September 20, 2019
Despite acknowledging the importance of new skills, 45 percent of managers don’t feel confident in their ability to develop the skills employees need today, according to a poll by Gartner. In addition to a lack of confidence, Gartner research also claims that managers lack time to coach their direct reports, with managers spending on average 9 percent of their time on developing their direct reports.The results of the survey have been published to coincide with the Gartner ReimagineHR conference involving more than 500 senior HR managers, which has been taking pace this week in London.
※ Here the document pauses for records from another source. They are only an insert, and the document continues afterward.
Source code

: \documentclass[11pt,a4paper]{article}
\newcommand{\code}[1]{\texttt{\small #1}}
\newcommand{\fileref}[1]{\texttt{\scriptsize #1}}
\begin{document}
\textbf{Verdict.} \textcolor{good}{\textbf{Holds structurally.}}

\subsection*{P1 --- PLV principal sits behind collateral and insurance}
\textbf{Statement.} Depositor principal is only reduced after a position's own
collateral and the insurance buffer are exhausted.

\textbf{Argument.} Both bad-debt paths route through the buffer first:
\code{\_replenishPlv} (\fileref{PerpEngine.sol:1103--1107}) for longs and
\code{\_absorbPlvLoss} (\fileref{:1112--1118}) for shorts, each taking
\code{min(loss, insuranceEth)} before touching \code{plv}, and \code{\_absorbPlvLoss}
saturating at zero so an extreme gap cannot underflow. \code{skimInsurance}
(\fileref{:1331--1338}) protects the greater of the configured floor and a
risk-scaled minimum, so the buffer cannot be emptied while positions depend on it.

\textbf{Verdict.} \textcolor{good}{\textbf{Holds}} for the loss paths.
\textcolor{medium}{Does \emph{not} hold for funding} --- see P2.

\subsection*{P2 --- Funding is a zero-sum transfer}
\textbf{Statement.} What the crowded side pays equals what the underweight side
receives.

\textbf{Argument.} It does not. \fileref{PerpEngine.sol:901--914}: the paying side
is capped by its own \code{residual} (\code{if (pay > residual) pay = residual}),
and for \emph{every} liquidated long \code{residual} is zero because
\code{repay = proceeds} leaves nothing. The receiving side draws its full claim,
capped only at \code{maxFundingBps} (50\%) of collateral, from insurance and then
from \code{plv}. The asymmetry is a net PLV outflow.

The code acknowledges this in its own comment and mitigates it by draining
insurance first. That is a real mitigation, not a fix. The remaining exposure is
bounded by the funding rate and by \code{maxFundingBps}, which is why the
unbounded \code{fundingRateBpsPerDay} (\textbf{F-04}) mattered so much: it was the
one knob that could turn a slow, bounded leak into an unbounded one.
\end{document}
The issues around employee development are particularly problematic in a multigenerational work environment, suggests the study. Millennials report wanting feedback 50 percent more often than other employees; the Gartner survey claims that more than 70 percent of HR executives believe that managers should get more involved in coaching employees compared with three years ago.
A skills gap
“Today’s organisations are undergoing a digital transformation that directly impacts how they do business, and they are finding a significant skills gap within their workforces,” said Jaime Roca, senior vice president in the Gartner HR practice. “Our research found that 70 percent of employees have not mastered the skills they need for their jobs today, let alone the skills needed for their future roles.”
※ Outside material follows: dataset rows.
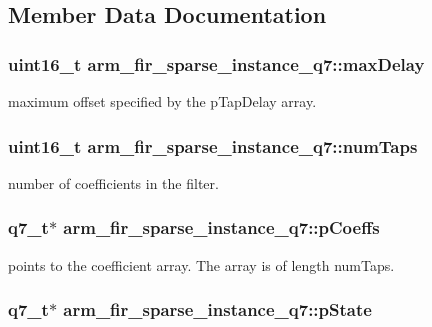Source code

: \subsection{Member Data Documentation}
\hypertarget{structarm__fir__sparse__instance__q7_af74dacc1d34c078283e50f2530eb91df}{
\subsubsection[{max\-Delay}]{\setlength{\rightskip}{0pt plus 5cm}uint16\-\_\-t arm\-\_\-fir\-\_\-sparse\-\_\-instance\-\_\-q7\-::max\-Delay}}\label{structarm__fir__sparse__instance__q7_af74dacc1d34c078283e50f2530eb91df}
maximum offset specified by the p\-Tap\-Delay array. \hypertarget{structarm__fir__sparse__instance__q7_a54cdd27ca1c672b126c38763ce678b1c}{
\subsubsection[{num\-Taps}]{\setlength{\rightskip}{0pt plus 5cm}uint16\-\_\-t arm\-\_\-fir\-\_\-sparse\-\_\-instance\-\_\-q7\-::num\-Taps}}\label{structarm__fir__sparse__instance__q7_a54cdd27ca1c672b126c38763ce678b1c}
number of coefficients in the filter. \hypertarget{structarm__fir__sparse__instance__q7_a3dac86f15e33553e8f3e19e0d712bae5}{
\subsubsection[{p\-Coeffs}]{\setlength{\rightskip}{0pt plus 5cm}q7\-\_\-t$\ast$ arm\-\_\-fir\-\_\-sparse\-\_\-instance\-\_\-q7\-::p\-Coeffs}}\label{structarm__fir__sparse__instance__q7_a3dac86f15e33553e8f3e19e0d712bae5}
points to the coefficient array. The array is of length num\-Taps. \hypertarget{structarm__fir__sparse__instance__q7_a18072cf3ef3666d588f0d49512f2b28f}{
\subsubsection[{p\-State}]{\setlength{\rightskip}{0pt plus 5cm}q7\-\_\-t$\ast$ arm\-\_\-fir\-\_\-sparse\-\_\-instance\-\_\-q7\-::p\-State}}\label{structarm__fir__sparse__instance__q7_a18072cf3ef3666d588f0d49512f2b28f}
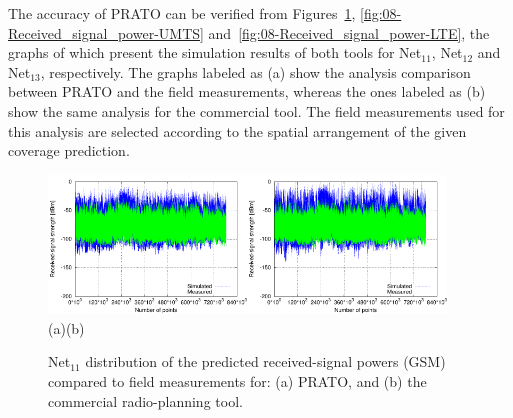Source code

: The accuracy of PRATO can be verified from Figures~\ref{fig:08-Received_signal_power-GSM},
\ref{fig:08-Received_signal_power-UMTS} and~\ref{fig:08-Received_signal_power-LTE},
the graphs of which present the simulation results of both tools for
Net$_{11}$, Net$_{12}$ and Net$_{13}$, respectively. The graphs
labeled as (a) show the analysis comparison between PRATO and the
field measurements, whereas the ones labeled as (b) show the same
analysis for the commercial tool. The field measurements used for
this analysis are selected according to the spatial arrangement of
the given coverage prediction.

\begin{figure}[h]
\centering

\includegraphics[width=0.47\textwidth]{08-real_network_planning/img/gsm_prato_rcv_pwr}\includegraphics[width=0.47\textwidth]{08-real_network_planning/img/gsm_tcpu_rcv_pwr}\\\hspace{0.4cm}(a)\hspace{6.7cm}(b)

\caption{Net$_{11}$ distribution of the predicted received-signal powers (GSM)
compared to field measurements for: (a) PRATO, and (b) the commercial
radio-planning tool.\label{fig:08-Received_signal_power-GSM}}
\end{figure}


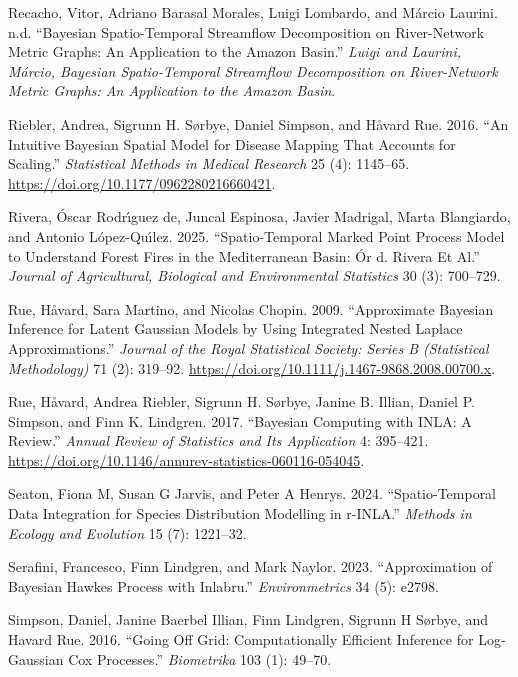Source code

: \documentclass[
  letterpaper,
  DIV=11,
  numbers=noendperiod]{scrartcl}
\newlength{\cslhangindent}
\newenvironment{CSLReferences}[2] %
 {\begin{list}{}{%
  \setlength{\itemindent}{0pt}
  \setlength{\leftmargin}{0pt}
  \setlength{\parsep}{0pt}
  \ifodd #1
   \setlength{\leftmargin}{\cslhangindent}
   \setlength{\itemindent}{-1\cslhangindent}
  \fi
  \setlength{\itemsep}{#2\baselineskip}}}
 {\end{list}}
\begin{document}
\begin{CSLReferences}{1}{1}
Recacho, Vitor, Adriano Barasal Morales, Luigi Lombardo, and Márcio
Laurini. n.d. {``Bayesian Spatio-Temporal Streamflow Decomposition on
River-Network Metric Graphs: An Application to the Amazon Basin.''}
\emph{Luigi and Laurini, M{á}rcio, Bayesian Spatio-Temporal Streamflow
Decomposition on River-Network Metric Graphs: An Application to the
Amazon Basin}.

Riebler, Andrea, Sigrunn H. Sørbye, Daniel Simpson, and Håvard Rue.
2016. {``An Intuitive {Bayesian} Spatial Model for Disease Mapping That
Accounts for Scaling.''} \emph{Statistical Methods in Medical Research}
25 (4): 1145--65. \url{https://doi.org/10.1177/0962280216660421}.

Rivera, Óscar Rodrı́guez de, Juncal Espinosa, Javier Madrigal, Marta
Blangiardo, and Antonio López-Quı́lez. 2025. {``Spatio-Temporal Marked
Point Process Model to Understand Forest Fires in the Mediterranean
Basin: {Ó}r d. Rivera Et Al.''} \emph{Journal of Agricultural,
Biological and Environmental Statistics} 30 (3): 700--729.

Rue, Håvard, Sara Martino, and Nicolas Chopin. 2009. {``Approximate
{Bayesian} Inference for Latent {Gaussian} Models by Using Integrated
Nested {Laplace} Approximations.''} \emph{Journal of the Royal
Statistical Society: Series B (Statistical Methodology)} 71 (2):
319--92. \url{https://doi.org/10.1111/j.1467-9868.2008.00700.x}.

Rue, Håvard, Andrea Riebler, Sigrunn H. Sørbye, Janine B. Illian, Daniel
P. Simpson, and Finn K. Lindgren. 2017. {``Bayesian Computing with
{INLA}: A Review.''} \emph{Annual Review of Statistics and Its
Application} 4: 395--421.
\url{https://doi.org/10.1146/annurev-statistics-060116-054045}.

Seaton, Fiona M, Susan G Jarvis, and Peter A Henrys. 2024.
{``Spatio-Temporal Data Integration for Species Distribution Modelling
in r-INLA.''} \emph{Methods in Ecology and Evolution} 15 (7): 1221--32.

Serafini, Francesco, Finn Lindgren, and Mark Naylor. 2023.
{``Approximation of Bayesian Hawkes Process with Inlabru.''}
\emph{Environmetrics} 34 (5): e2798.

Simpson, Daniel, Janine Baerbel Illian, Finn Lindgren, Sigrunn H Sørbye,
and Havard Rue. 2016. {``Going Off Grid: Computationally Efficient
Inference for Log-Gaussian Cox Processes.''} \emph{Biometrika} 103 (1):
49--70.


\end{CSLReferences}
\end{document}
70 percent of employees have not mastered the skills they need for their jobs
Organisations that are most successful at developing their employees have focused on cultivating Connector managers, who are able to connect employees to the right people and resources at the right time. In fact, Connector managers boost employee performance by up to 26 percent and more than triple the likelihood that their employees will be high performers.
“Connector managers give targeted coaching and feedback in their areas of expertise, but they recognise that there are skills best taught by people other than themselves,” said Sari Wilde, managing vice president in the Gartner HR practice. “Connectors focus on assessing the skills, needs and interests of their employees and they surface the best opportunities for their employees to acquire experience, skills and capabilities — at the time they are needed.”
According to Gartner, connector managers achieve better performance from their direct reports by making three essential connections:
The employee connection involves all the individual interactions managers have with their employees, including providing direct feedback, coaching and sharing performance expectations. Connector managers anchor their time in active listening and asking questions that build trust and help them understand employee context.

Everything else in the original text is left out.